DATA PROVIDED:
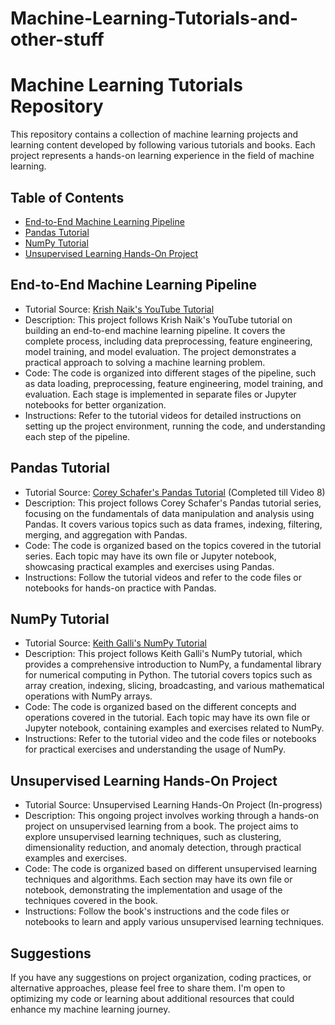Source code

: # Machine-Learning-Tutorials-and-other-stuff

# Machine Learning Tutorials Repository

This repository contains a collection of machine learning projects and learning content developed by following various tutorials and books. Each project represents a hands-on learning experience in the field of machine learning.

## Table of Contents

- [End-to-End Machine Learning Pipeline](#end-to-end-machine-learning-pipeline)
- [Pandas Tutorial](#pandas-tutorial)
- [NumPy Tutorial](#numpy-tutorial)
- [Unsupervised Learning Hands-On Project](#unsupervised-learning-hands-on-project)

## End-to-End Machine Learning Pipeline

- Tutorial Source: [Krish Naik's YouTube Tutorial](https://youtube.com/playlist?list=PLZoTAELRMXVPS-dOaVbAux22vzqdgoGhG)
- Description: This project follows Krish Naik's YouTube tutorial on building an end-to-end machine learning pipeline. It covers the complete process, including data preprocessing, feature engineering, model training, and model evaluation. The project demonstrates a practical approach to solving a machine learning problem.
- Code: The code is organized into different stages of the pipeline, such as data loading, preprocessing, feature engineering, model training, and evaluation. Each stage is implemented in separate files or Jupyter notebooks for better organization.
- Instructions: Refer to the tutorial videos for detailed instructions on setting up the project environment, running the code, and understanding each step of the pipeline.

## Pandas Tutorial

- Tutorial Source: [Corey Schafer's Pandas Tutorial](https://www.youtube.com/playlist?list=PL-osiE80TeTsWmV9i9c58mdDCSskIFdDS) (Completed till Video 8)
- Description: This project follows Corey Schafer's Pandas tutorial series, focusing on the fundamentals of data manipulation and analysis using Pandas. It covers various topics such as data frames, indexing, filtering, merging, and aggregation with Pandas.
- Code: The code is organized based on the topics covered in the tutorial series. Each topic may have its own file or Jupyter notebook, showcasing practical examples and exercises using Pandas.
- Instructions: Follow the tutorial videos and refer to the code files or notebooks for hands-on practice with Pandas.

## NumPy Tutorial

- Tutorial Source: [Keith Galli's NumPy Tutorial](https://www.youtube.com/watch?v=QUT1VHiLmmI)
- Description: This project follows Keith Galli's NumPy tutorial, which provides a comprehensive introduction to NumPy, a fundamental library for numerical computing in Python. The tutorial covers topics such as array creation, indexing, slicing, broadcasting, and various mathematical operations with NumPy arrays.
- Code: The code is organized based on the different concepts and operations covered in the tutorial. Each topic may have its own file or Jupyter notebook, containing examples and exercises related to NumPy.
- Instructions: Refer to the tutorial video and the code files or notebooks for practical exercises and understanding the usage of NumPy.

## Unsupervised Learning Hands-On Project

- Tutorial Source: Unsupervised Learning Hands-On Project (In-progress)
- Description: This ongoing project involves working through a hands-on project on unsupervised learning from a book. The project aims to explore unsupervised learning techniques, such as clustering, dimensionality reduction, and anomaly detection, through practical examples and exercises.
- Code: The code is organized based on different unsupervised learning techniques and algorithms. Each section may have its own file or notebook, demonstrating the implementation and usage of the techniques covered in the book.
- Instructions: Follow the book's instructions and the code files or notebooks to learn and apply various unsupervised learning techniques.

## Suggestions

If you have any suggestions on project organization, coding practices, or alternative approaches, please feel free to share them. I'm open to optimizing my code or learning about additional resources that could enhance my machine learning journey.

WHAT YOU HAVE TO DO: Take the records above and return, word for word, only the lines that fall from the line with "## Unsupervised Learning Hands-On Project" to the line with "- Description: This ongoing", both of them included.

ANSWER TO THE PROBLEM:
## Unsupervised Learning Hands-On Project

- Tutorial Source: Unsupervised Learning Hands-On Project (In-progress)
- Description: This ongoing project involves working through a hands-on project on unsupervised learning from a book. The project aims to explore unsupervised learning techniques, such as clustering, dimensionality reduction, and anomaly detection, through practical examples and exercises.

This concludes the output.